News of crippling water shortage across Indian states has been doing the rounds for a few weeks now. Several media organisations are calling it the “worst water crisis in the history of the nation”. Following the June report from leading Indian think-tank NITI Aayog, Pakistan senate opposition leader, Sherry Rehman urged Pakistan and India to work together to address climate change.
The report however, which warned that 600 million Indian citizens face high to extreme water stress, didn’t have data on J&K, the state that the Indus River flows through before reaching Pakistan.
But drought warnings have been issued in Pakistan too. Pakistani mango harvests in the south-eastern Sindh province have been damaged by the country’s worst drought in 25 years.

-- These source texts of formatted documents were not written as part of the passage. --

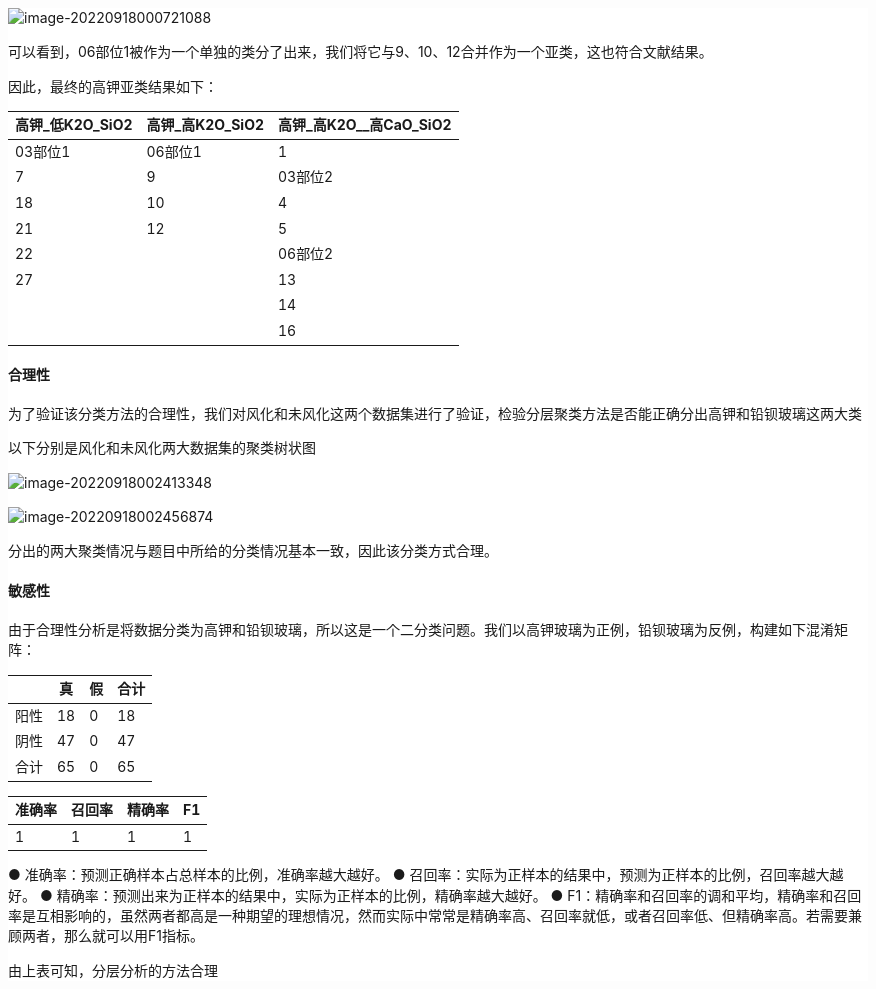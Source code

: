 ![image-20220918000721088](C:\Users\dell\Desktop\9.15model\问题二\imgs\image-20220918000721088.png)

可以看到，06部位1被作为一个单独的类分了出来，我们将它与9、10、12合并作为一个亚类，这也符合文献结果。

因此，最终的高钾亚类结果如下：

| 高钾_低K2O_SiO2 | 高钾_高K2O_SiO2 | 高钾_高K2O__高CaO_SiO2 |
| --------------- | --------------- | ---------------------- |
| 03部位1         | 06部位1         | 1                      |
| 7               | 9               | 03部位2                |
| 18              | 10              | 4                      |
| 21              | 12              | 5                      |
| 22              |                 | 06部位2                |
| 27              |                 | 13                     |
|                 |                 | 14                     |
|                 |                 | 16                     |

#### 合理性

为了验证该分类方法的合理性，我们对风化和未风化这两个数据集进行了验证，检验分层聚类方法是否能正确分出高钾和铅钡玻璃这两大类

以下分别是风化和未风化两大数据集的聚类树状图

![image-20220918002413348](C:\Users\dell\Desktop\9.15model\问题二\imgs\image-20220918002413348.png)

![image-20220918002456874](C:\Users\dell\Desktop\9.15model\问题二\imgs\image-20220918002456874.png)

分出的两大聚类情况与题目中所给的分类情况基本一致，因此该分类方式合理。

#### 敏感性

由于合理性分析是将数据分类为高钾和铅钡玻璃，所以这是一个二分类问题。我们以高钾玻璃为正例，铅钡玻璃为反例，构建如下混淆矩阵：

|      | 真   | 假   | 合计 |
| ---- | ---- | ---- | ---- |
| 阳性 | 18   | 0    | 18   |
| 阴性 | 47   | 0    | 47   |
| 合计 | 65   | 0    | 65   |

| 准确率 | 召回率 | 精确率 | F1   |
| ------ | ------ | ------ | ---- |
| 1      | 1      | 1      | 1    |

● 准确率：预测正确样本占总样本的比例，准确率越大越好。
 ● 召回率：实际为正样本的结果中，预测为正样本的比例，召回率越大越好。
 ● 精确率：预测出来为正样本的结果中，实际为正样本的比例，精确率越大越好。
 ● F1：精确率和召回率的调和平均，精确率和召回率是互相影响的，虽然两者都高是一种期望的理想情况，然而实际中常常是精确率高、召回率就低，或者召回率低、但精确率高。若需要兼顾两者，那么就可以用F1指标。

由上表可知，分层分析的方法合理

Global warming is expected to cause a rise in sea levels and melt the Himalayan glaciers at a faster than normal rate. These effects are predicted to create more frequent and severe flooding. Climate change is also likely to result in less rainfall in India and Pakistan. Such a result would be disastrous, particularly as the summer rain makes up 90 per cent of India’s total water supply. For the Indus River, increased flash flooding and warmer temperatures mean that the effects of climate change will increase tensions between the riparian countries, India and Pakistan.
The Indus River basin spans a total area of 1.12 million square kilometres. About 47 per cent of the basin lies within Pakistan, 39 per cent in India, with the remainder distributed between China and Afghanistan. Thanks to population growth, development pressures and climate-related challenges, the aquifers beneath the Indus River basin are some of the most stressed in the world. As Rehman has noted, unless India and Pakistan decide to agree and co-operate, climate-related issues are likely to become a major security threat to millions of people in the two countries.
The Indus Waters Treaty (IWT), which came into effect in 1960, was accepted by India and Pakistan as a tool to manage the shared waters of the Indus River basin. Despite the ever-present tensions existing between India and Pakistan, the IWT has been praised for its ability to withstand numerous hostilities between them.
As a mechanism for addressing future climate-related issues, however, the IWT has limited use. There is currently no provision in the agreement that provides a framework for addressing the effects of climate change. Since the time that it was enacted, there has been little amendment to the agreement. Given that it took nine years for both countries to agree to implement the initial IWT, the task of re-negotiating any of its terms is likely to be difficult.
While Rehman’s call to action should be praised for its forward-thinking and responsible approach to climate change, it is unlikely that Pakistan and India will engage in any meaningful climate co-operation in the near future. The success of the IWT has been an exception to the traditionally hostile relationship between the two countries. India and Pakistan are also currently engaged in arbitration with the World Bank over the construction of two hydroelectric power plants being built by India.
Action to mitigate the effects of climate change is needed to ensure future food and water security for both countries, but the prospects of successful co-operation between Pakistan and India remain bleak.